Thanks man, yeah I’m pretty excited. I’ve always wanted kids, it’s crazy to think I’m finally going to have one soon.
For sure, family always comes first, especially kids.
Standard arch is just a downgrade from cachy if you just want a functional computer and not have to think about it.
OpenSUSE Tumbleweed sends it’s love.
Hi, Tumbleweed 👋🏽
After trying 10+ distributions over the years the urge to try something new is not that strong, I settled on Debian based distributions.
But if I should try something new I would look into FreeBSD to get some Unix experience, or else NixOS also sounds interesting.
On Mint. Love Mint. Deb is life.
I’m trying to convince myself to try Bazzite from Mint. I have used Mint for 3 years now and need to install on a new larger drive.
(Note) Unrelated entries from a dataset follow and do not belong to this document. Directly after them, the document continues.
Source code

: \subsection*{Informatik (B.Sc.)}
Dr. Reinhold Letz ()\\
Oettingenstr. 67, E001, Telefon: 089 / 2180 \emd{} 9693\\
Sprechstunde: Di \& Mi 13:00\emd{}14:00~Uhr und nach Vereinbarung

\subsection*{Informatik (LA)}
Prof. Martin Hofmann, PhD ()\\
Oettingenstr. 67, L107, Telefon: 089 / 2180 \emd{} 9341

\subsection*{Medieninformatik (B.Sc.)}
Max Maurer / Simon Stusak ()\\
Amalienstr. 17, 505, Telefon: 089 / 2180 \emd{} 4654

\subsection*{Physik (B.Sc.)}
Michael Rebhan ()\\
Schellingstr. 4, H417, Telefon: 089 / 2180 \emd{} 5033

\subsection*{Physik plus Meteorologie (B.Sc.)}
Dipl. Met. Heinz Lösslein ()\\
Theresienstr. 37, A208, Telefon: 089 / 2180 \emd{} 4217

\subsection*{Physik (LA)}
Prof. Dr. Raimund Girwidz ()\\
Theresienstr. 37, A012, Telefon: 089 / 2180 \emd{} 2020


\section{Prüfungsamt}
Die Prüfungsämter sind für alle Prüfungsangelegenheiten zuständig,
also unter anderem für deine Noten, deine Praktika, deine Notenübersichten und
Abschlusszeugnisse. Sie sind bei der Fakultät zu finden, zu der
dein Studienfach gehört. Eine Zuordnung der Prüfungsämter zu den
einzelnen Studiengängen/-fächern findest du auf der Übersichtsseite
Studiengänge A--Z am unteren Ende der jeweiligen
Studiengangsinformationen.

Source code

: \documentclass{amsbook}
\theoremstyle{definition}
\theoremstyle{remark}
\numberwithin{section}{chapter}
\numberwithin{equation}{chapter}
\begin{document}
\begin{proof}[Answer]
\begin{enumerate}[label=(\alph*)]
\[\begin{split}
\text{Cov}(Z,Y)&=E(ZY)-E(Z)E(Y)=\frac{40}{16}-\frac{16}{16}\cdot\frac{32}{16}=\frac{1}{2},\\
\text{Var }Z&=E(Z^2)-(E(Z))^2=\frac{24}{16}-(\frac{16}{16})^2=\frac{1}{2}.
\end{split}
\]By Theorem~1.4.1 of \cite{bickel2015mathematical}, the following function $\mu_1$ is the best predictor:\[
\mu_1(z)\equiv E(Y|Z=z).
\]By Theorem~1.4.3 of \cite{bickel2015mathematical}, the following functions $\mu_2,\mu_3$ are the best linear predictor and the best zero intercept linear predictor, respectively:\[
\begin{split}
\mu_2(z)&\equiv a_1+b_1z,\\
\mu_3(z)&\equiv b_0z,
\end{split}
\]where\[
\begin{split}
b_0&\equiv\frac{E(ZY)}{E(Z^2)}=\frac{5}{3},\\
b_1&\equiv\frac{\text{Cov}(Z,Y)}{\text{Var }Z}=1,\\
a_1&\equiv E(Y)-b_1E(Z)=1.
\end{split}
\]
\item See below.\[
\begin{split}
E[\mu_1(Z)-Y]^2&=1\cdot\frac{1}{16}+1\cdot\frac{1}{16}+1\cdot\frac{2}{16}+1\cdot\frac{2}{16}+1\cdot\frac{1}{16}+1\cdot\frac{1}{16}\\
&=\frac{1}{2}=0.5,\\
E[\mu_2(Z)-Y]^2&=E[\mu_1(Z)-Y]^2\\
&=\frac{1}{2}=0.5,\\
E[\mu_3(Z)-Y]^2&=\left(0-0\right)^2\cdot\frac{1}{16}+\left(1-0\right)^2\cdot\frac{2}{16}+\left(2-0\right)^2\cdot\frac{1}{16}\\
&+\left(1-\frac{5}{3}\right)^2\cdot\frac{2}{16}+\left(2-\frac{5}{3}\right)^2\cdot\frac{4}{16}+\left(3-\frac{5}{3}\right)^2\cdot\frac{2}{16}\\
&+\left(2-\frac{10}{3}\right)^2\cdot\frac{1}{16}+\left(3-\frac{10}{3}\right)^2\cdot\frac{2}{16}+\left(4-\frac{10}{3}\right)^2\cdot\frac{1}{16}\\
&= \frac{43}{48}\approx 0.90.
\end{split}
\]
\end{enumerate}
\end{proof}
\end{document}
I’ve really enjoyed my Bazzite experience. I’ve been running Linux for decades though, so take it with a grain of salt.
I tried arch at one point :3 im back on pop!_os tho
the right distro for you is whatever works for you. you don’t order a steak just because your friends get one, when you really want those succulent linguinis.
succulent linguinis
Dibs on band name
“You don’t HAVE any friends! NOBODY likes youuuu!” (/s)
A fitting image choice, in more than one way, lol.
If you are happy with your distro then that’s cool.
But if you got an urge to try a different distro, just install on a spare drive or partition your current drive and dual boot.
You could even try a live image or something like Distrosea without installing anything.
It’s easy, free, and you might form new opinions.
I avoid it only because of its loudest user base.
I used to be like you, then I used Arch btw. Then I actually used fedora then I started reminiscing about Arch btw.
Your message makes me think i shouldnstart a new fork of Arch, and name it “Arch btw”, and make it crappy.